As much as I like the F-16 things certainly would have been more interesting without it.  Actually considering Pierre Sprey and Co. were of the opinion that the Pentagon ruined their light fighter by making it multi role I wonder what would have happened if they had actually gotten their way and the USAF had been lumbered with a single role light fighter with no air to ground and very limited all weather (if any) capability? 


The guy who designed the F-16 actually has a thought. (and no its not Pierre Sprey that designed the F-16, everytime someone mis-attributes that I die a little inside :-X)

Quote
Boyd and Sprey would later admonish you for not sticking to the fighter mafia’s original intent summed up by the group’s motto “make it simple.” They fault the aircraft for getting heavy and overloaded with gadgetry. What is your response?

If we had stayed with the original lightweight fighter concept, that is, a simple day fighter, we would have produced only 300 F-16s, the same number of F-104s that were built.


However earlier in the interview he also said this:

Quote
You see, the F-15 was the first air-superiority fighter that the Air Force had put under contract in twenty-five years. They were committed to the F-15. They felt strongly that our airplane was just a hotdog airplane that was good only for air shows on sunny Sundays at the state fair. This view was strengthened to a degree by their experience with the Lockheed F-104. The F-104 was a really hot airplane that people loved to fly, but it didn't have much capability and not much range.

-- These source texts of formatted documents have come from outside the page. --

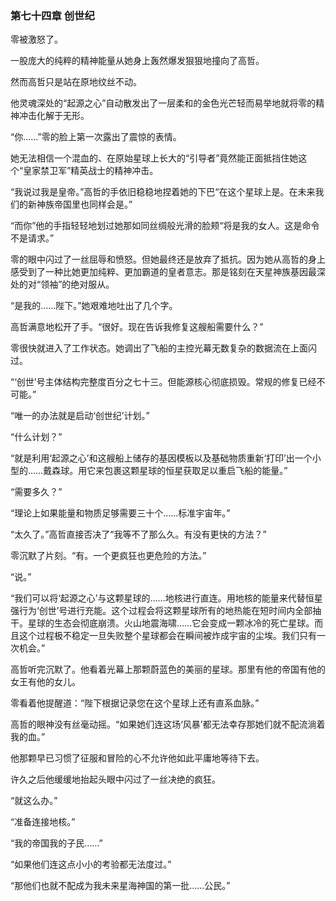 ### **第七十四章 创世纪**

零被激怒了。

一股庞大的纯粹的精神能量从她身上轰然爆发狠狠地撞向了高哲。

然而高哲只是站在原地纹丝不动。

他灵魂深处的“起源之心”自动散发出了一层柔和的金色光芒轻而易举地就将零的精神冲击化解于无形。

“你……”零的脸上第一次露出了震惊的表情。

她无法相信一个混血的、在原始星球上长大的“引导者”竟然能正面抵挡住她这个“皇家禁卫军”精英战士的精神冲击。

“我说过我是皇帝。”高哲的手依旧稳稳地捏着她的下巴“在这个星球上是。在未来我们的新神族帝国里也同样会是。”

“而你”他的手指轻轻地划过她那如同丝绸般光滑的脸颊“将是我的女人。这是命令不是请求。”

零的眼中闪过了一丝屈辱和愤怒。但她最终还是放弃了抵抗。因为她从高哲的身上感受到了一种比她更加纯粹、更加霸道的皇者意志。那是铭刻在天星神族基因最深处的对“领袖”的绝对服从。

“是我的……陛下。”她艰难地吐出了几个字。

高哲满意地松开了手。“很好。现在告诉我修复这艘船需要什么？”

零很快就进入了工作状态。她调出了飞船的主控光幕无数复杂的数据流在上面闪过。

“‘创世’号主体结构完整度百分之七十三。但能源核心彻底损毁。常规的修复已经不可能。”

“唯一的办法就是启动‘创世纪’计划。”

“什么计划？”

“就是利用‘起源之心’和这艘船上储存的基因模板以及基础物质重新‘打印’出一个小型的……戴森球。用它来包裹这颗星球的恒星获取足以重启飞船的能量。”

“需要多久？”

“理论上如果能量和物质足够需要三十个……标准宇宙年。”

“太久了。”高哲直接否决了“我等不了那么久。有没有更快的方法？”

零沉默了片刻。“有。一个更疯狂也更危险的方法。”

“说。”

“我们可以将‘起源之心’与这颗星球的……地核进行直连。用地核的能量来代替恒星强行为‘创世’号进行充能。这个过程会将这颗星球所有的地热能在短时间内全部抽干。星球的生态会彻底崩溃。火山地震海啸……它会变成一颗冰冷的死亡星球。而且这个过程极不稳定一旦失败整个星球都会在瞬间被炸成宇宙的尘埃。我们只有一次机会。”

高哲听完沉默了。他看着光幕上那颗蔚蓝色的美丽的星球。那里有他的帝国有他的女王有他的女儿。

零看着他提醒道：“陛下根据记录您在这个星球上还有直系血脉。”

高哲的眼神没有丝毫动摇。“如果她们连这场‘风暴’都无法幸存那她们就不配流淌着我的血。”

他那颗早已习惯了征服和冒险的心不允许他如此平庸地等待下去。

许久之后他缓缓地抬起头眼中闪过了一丝决绝的疯狂。

“就这么办。”

“准备连接地核。”

“我的帝国我的子民……”

“如果他们连这点小小的考验都无法度过。”

“那他们也就不配成为我未来星海神国的第一批……公民。”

The Air Force bought only 300 of them.

We were threatening for another reason. We were perceived as being anti-technology. Our slogan was "make it simple." The slogan itself may have been an oversimplification. We didn't articulate ourselves well early on.


The whole thing is worth a read and is certainly right at home on this topic:

http://www.codeonemagazine.com/article.html?item_id=37

<...>
Has anyone done a profile for a Turkish F-15?


Only ever did this one.




Thats hot  :-* I love how it follows the F-4 scheme, black nose, sharp turn aft the cockpit  :)

So is anyone audacious enough to make a list by country of what might have gone where best guess/rule of cool?  ???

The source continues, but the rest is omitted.